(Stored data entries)
┌──

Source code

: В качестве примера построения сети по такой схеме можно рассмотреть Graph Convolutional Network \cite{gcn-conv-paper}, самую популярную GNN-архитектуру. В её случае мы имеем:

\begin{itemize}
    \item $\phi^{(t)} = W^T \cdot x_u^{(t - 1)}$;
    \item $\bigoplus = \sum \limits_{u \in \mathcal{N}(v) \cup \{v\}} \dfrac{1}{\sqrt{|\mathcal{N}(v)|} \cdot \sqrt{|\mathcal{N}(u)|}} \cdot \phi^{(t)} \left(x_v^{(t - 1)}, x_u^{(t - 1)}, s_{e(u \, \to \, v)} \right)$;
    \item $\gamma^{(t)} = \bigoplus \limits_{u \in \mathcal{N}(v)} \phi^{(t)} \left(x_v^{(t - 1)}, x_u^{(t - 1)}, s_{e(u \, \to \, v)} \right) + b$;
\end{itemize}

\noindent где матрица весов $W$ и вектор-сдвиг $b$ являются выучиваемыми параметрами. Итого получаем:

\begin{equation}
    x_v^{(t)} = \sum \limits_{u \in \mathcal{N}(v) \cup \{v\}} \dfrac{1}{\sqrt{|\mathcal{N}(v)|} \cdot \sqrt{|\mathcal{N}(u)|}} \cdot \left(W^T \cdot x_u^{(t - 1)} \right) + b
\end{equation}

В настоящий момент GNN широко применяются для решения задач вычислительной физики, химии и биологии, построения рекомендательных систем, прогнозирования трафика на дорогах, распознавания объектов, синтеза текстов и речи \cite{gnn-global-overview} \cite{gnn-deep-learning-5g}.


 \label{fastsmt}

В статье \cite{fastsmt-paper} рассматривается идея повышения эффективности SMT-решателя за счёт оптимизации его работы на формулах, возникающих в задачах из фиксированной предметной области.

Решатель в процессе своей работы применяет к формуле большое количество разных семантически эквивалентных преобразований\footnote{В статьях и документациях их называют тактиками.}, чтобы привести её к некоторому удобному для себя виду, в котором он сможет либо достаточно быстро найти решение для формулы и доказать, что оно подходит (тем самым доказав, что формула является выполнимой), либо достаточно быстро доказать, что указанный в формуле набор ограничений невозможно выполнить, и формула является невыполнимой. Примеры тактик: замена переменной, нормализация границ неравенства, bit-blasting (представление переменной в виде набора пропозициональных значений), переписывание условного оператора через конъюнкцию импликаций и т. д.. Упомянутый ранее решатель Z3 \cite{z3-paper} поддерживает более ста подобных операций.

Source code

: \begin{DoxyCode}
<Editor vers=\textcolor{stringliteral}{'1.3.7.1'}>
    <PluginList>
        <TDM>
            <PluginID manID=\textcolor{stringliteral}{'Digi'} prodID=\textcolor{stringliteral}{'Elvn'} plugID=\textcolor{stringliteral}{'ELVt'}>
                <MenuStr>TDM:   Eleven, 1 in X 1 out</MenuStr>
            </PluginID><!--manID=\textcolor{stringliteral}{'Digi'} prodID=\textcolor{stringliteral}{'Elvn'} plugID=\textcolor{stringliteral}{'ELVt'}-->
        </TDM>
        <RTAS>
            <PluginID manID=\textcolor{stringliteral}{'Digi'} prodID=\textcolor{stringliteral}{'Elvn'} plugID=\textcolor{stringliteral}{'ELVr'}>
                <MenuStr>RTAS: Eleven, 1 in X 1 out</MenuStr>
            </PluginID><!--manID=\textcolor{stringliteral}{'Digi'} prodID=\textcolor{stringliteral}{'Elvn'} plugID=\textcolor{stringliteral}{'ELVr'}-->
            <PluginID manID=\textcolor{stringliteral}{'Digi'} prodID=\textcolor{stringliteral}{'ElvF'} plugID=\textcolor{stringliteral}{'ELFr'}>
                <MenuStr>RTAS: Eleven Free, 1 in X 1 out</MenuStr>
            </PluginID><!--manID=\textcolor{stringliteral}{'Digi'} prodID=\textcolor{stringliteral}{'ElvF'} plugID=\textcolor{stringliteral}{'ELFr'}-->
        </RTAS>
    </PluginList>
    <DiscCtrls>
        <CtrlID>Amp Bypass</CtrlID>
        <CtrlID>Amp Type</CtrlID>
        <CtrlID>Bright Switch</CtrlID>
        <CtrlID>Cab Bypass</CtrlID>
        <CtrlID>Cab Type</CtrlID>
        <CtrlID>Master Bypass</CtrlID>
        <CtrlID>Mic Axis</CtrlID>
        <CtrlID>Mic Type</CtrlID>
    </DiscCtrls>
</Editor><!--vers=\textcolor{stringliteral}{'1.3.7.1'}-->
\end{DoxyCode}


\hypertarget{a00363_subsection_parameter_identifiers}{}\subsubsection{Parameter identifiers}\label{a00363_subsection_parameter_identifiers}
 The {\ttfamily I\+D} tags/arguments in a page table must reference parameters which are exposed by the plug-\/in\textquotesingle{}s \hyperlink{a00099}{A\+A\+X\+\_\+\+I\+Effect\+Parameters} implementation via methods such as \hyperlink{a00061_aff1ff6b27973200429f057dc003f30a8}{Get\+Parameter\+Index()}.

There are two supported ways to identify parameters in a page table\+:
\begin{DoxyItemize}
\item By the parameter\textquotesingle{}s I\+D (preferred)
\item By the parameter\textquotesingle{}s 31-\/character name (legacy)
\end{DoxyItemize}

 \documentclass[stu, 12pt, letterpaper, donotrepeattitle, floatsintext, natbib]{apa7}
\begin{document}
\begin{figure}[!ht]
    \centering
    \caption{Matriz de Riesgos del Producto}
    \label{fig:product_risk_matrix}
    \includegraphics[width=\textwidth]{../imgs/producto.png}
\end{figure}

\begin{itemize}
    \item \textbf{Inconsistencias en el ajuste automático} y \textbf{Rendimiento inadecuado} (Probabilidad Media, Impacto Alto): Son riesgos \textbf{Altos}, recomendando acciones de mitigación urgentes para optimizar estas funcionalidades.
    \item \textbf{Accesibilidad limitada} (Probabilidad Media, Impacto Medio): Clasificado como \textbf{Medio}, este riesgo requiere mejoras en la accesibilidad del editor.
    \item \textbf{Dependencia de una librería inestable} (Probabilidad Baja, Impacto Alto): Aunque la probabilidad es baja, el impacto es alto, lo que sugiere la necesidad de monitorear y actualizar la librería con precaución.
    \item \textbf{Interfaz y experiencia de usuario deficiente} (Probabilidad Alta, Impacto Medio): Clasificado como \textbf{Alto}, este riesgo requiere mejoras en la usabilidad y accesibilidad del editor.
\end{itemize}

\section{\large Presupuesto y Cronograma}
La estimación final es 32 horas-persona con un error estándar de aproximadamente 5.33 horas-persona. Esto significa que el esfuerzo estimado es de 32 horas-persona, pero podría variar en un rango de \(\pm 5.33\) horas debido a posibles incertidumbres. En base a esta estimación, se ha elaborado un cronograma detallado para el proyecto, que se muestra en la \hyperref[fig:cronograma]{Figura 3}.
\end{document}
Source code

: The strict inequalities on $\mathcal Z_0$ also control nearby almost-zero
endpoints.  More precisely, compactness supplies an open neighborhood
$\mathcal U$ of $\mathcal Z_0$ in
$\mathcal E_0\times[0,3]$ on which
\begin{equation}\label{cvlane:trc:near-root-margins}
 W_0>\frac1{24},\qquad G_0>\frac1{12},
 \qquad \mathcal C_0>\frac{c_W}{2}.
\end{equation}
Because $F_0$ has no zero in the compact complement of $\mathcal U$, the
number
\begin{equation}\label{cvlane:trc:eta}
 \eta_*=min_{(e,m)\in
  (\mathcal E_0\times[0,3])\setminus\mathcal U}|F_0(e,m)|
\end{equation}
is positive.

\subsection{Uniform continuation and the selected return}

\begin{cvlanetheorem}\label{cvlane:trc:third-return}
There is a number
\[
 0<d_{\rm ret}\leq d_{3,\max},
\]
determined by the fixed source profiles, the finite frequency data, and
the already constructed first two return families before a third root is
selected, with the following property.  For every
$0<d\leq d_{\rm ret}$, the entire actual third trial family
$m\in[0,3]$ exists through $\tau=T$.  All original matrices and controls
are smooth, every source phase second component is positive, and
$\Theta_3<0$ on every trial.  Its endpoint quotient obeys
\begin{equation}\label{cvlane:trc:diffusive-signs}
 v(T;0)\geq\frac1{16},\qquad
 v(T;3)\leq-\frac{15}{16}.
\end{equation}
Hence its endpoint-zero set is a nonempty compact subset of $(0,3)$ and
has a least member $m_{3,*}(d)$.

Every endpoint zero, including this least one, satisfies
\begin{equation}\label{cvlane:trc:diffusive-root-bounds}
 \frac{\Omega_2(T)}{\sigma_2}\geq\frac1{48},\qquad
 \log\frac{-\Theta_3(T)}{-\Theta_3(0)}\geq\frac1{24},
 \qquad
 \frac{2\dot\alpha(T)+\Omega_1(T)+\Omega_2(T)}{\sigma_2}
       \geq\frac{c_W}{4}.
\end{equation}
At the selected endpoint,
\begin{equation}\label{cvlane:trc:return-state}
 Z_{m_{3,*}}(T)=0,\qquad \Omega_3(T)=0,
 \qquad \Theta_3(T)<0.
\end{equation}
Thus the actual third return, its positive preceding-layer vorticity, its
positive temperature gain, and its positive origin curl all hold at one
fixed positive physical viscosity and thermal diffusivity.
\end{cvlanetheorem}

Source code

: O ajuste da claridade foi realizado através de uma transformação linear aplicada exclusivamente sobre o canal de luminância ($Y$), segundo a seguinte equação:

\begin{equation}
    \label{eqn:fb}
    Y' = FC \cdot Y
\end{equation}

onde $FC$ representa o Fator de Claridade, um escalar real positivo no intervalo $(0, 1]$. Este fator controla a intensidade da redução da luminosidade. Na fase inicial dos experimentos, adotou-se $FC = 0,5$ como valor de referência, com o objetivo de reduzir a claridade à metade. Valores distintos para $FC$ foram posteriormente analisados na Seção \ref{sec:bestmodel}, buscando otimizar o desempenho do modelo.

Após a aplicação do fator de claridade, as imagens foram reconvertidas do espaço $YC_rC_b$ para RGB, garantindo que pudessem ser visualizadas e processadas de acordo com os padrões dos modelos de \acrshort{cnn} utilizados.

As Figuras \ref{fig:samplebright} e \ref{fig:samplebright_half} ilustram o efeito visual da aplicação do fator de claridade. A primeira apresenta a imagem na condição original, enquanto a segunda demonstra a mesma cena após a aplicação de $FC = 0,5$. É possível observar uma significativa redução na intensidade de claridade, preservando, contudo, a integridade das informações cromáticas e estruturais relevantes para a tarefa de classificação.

└──

• PROBLEM TO SOLVE: Go through the lines above and copy any that contain "fastsmt".

• COMPLETED TASK:
 \label{fastsmt}
В статье \cite{fastsmt-paper} рассматривается идея повышения эффективности SMT-решателя за счёт оптимизации его работы на формулах, возникающих в задачах из фиксированной предметной области.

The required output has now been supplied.